What: Several teens move into the horrible necromancy mansion, and sometimes they bring their friends.
When: Early March.
Where: Bone House in Gaze.
Content Warnings: Skeletons, discussions of death and grief, violence where marked, vomit where marked. Note all the usual warnings of this character.
![[personal profile]](https://www.dreamwidth.org/img/silk/identity/user.png)
What: Several teens move into the horrible necromancy mansion, and sometimes they bring their friends.
When: Early March.
Where: Bone House in Gaze.
Content Warnings: Skeletons, discussions of death and grief, violence where marked, vomit where marked. Note all the usual warnings of this character.
no subject
There's no one else here to hide from. There's no one else to hear the awful, quiet sound from the back of his throat, or to see his jaw spasm and arms tighten around himself. But there's also no one else to perform for, which means that Paul lets the moments draw out long between them.

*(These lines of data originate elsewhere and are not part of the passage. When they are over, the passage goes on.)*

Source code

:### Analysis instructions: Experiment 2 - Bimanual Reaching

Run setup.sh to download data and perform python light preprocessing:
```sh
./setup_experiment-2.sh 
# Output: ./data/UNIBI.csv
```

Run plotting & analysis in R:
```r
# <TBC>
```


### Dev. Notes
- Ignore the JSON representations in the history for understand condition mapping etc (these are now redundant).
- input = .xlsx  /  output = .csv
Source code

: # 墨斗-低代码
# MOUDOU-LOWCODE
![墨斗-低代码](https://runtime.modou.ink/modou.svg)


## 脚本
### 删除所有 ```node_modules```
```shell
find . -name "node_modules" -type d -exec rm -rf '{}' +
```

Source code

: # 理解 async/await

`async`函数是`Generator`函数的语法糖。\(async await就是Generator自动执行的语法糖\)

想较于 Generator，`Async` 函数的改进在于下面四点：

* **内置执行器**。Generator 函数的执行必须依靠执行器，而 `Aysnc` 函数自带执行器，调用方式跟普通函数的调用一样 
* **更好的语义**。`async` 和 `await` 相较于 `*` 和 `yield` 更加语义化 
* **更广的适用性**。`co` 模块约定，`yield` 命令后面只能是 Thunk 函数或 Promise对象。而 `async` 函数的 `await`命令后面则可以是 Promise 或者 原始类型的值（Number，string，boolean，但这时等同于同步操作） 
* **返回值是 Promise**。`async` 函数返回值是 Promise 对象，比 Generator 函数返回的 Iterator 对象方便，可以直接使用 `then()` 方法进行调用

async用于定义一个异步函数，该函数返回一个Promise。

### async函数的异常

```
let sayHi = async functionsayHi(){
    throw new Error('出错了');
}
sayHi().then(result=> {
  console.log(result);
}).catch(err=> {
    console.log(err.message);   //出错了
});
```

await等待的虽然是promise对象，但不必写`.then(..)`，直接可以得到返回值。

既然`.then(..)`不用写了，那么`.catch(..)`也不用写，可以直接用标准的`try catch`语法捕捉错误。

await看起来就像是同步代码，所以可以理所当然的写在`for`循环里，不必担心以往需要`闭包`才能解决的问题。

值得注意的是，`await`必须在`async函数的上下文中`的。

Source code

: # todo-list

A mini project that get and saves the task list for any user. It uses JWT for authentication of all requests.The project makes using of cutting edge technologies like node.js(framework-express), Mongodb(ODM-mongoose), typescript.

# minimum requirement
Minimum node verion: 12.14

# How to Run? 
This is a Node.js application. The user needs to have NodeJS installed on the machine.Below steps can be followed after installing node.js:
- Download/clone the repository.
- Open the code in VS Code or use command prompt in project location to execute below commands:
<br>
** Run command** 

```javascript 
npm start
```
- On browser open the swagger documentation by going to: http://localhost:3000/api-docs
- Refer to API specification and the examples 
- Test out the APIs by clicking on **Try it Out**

"What if I want him to?" Paul asks, and he doesn't know which him he means, except for all of them. "What if I want you to? What would that even mean, if I want that?"
no subject
grief. control. Shards of a remembered conversation filter through: Because it is better that somehow, I could take the blame for her death through my actions, than there was nothing whatever I could have done to save her. And: We find helplessness worse than pain. To be no more than a puff of down at the mercy of the world's raging sea was horrible, for those raised to the idea of their own autonomy and importance. She is the animal spirit, the part-soul, of one who time and again drown beneath that sea; she is the part that in the end accepted drowning and forgot autonomy to survive.
She understands, from a great distance, the appeal of choosing blame over submission. (The appeal of asking others to blame one, which at least wouldn't be so lonely.)

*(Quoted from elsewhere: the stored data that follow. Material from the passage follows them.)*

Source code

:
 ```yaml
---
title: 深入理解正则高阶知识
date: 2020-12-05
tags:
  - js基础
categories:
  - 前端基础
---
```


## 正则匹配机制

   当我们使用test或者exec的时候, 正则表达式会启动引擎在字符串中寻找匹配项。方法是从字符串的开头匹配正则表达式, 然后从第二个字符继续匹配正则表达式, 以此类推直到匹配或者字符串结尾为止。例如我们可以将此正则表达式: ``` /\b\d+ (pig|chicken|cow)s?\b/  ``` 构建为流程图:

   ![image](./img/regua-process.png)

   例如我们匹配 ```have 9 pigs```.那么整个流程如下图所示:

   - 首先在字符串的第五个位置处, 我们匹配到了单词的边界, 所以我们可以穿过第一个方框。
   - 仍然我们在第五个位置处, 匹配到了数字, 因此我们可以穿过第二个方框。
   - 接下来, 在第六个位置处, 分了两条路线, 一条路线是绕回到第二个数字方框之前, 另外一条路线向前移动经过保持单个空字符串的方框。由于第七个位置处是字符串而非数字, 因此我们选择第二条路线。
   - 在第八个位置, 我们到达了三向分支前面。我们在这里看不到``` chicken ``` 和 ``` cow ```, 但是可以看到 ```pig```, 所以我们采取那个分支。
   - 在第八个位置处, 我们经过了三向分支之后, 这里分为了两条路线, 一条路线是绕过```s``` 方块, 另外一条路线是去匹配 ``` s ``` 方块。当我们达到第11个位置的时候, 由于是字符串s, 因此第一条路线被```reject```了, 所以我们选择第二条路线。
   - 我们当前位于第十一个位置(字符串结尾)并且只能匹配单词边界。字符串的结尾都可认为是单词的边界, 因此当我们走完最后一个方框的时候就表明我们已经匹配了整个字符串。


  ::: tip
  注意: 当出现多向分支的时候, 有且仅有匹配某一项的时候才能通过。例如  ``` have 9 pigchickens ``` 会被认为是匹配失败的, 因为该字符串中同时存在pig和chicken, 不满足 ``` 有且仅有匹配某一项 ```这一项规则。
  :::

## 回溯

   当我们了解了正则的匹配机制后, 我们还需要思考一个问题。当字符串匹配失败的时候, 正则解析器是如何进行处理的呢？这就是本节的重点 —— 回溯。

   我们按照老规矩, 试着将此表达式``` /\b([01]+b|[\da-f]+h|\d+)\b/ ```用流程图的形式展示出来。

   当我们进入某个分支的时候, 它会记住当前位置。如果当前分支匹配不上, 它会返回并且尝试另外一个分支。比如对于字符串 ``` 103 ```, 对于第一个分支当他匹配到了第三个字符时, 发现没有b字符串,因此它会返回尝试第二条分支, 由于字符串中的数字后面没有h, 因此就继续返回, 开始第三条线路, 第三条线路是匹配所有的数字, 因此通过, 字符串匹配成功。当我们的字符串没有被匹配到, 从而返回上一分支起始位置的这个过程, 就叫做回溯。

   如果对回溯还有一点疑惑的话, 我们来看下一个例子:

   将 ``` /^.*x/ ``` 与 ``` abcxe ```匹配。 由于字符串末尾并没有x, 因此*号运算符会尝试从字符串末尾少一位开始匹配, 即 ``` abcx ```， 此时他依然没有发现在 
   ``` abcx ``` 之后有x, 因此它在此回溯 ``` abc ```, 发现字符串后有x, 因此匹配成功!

She also understands that Paul suffers and knowing the source of it's not a remedy itself. She stretches out her neck as far as it will go and when that proves insufficient, gets back to her feet and steps across the table to him. A little echo of the sound he made is in the back of her throat as she rears up to lift wings and arms in a universal gesture of embrace. come. grieve. Again, if he needed; as many times as needed, for an Omen (like the dead) is tireless.

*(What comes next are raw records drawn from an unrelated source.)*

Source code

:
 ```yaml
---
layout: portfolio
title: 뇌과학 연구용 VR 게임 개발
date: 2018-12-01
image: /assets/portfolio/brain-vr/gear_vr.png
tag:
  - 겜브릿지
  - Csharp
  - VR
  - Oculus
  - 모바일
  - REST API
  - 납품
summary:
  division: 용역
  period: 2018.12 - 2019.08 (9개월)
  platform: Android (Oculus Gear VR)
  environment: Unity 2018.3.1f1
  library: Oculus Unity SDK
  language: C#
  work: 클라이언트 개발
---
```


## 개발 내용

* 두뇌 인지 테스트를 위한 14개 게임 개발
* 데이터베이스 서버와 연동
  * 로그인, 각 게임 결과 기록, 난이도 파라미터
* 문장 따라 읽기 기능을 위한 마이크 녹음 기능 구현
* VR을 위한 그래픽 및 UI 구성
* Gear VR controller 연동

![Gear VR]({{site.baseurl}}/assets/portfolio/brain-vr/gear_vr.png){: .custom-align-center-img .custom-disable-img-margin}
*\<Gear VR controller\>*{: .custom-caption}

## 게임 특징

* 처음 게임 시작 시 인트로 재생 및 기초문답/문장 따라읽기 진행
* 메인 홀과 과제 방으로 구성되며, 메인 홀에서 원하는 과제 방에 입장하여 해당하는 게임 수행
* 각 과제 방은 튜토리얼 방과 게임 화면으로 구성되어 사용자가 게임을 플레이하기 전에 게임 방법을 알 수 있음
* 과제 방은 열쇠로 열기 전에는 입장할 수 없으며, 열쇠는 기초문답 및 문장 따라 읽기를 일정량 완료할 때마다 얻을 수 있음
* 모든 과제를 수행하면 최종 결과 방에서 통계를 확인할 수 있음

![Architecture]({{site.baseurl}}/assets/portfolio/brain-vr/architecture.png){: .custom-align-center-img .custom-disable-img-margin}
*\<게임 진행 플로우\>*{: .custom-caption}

She is small, and the comfort she has is small, but it is his.
no subject
Paul unfolds, his knees opening into a half-lotus as he reaches back, gathers Iskierka's slight weight into his hands with the delicacy of a boy who learned to handle knives and seashells thin as breath at the same time. He's careful of her wings and her antennae, her exposed coremata, the vulnerability that Merlinus holds inside himself behind veils and names and abstracted wisdom.
But it's impossible to be in the world, and not of it. Paul is learning that too, between the hard place of this world and the rock he has tried to make of himself. He cradles Iskierka close, but not crushing, and lowers his face to her tiny ministrations.
He's seen enough butterflies on sandspurs, at the corners of animal eyes, to wonder what she might do as the sea gathers at the fringes of his lashes.
"Thank you," he says, quietly, and closes his eyes.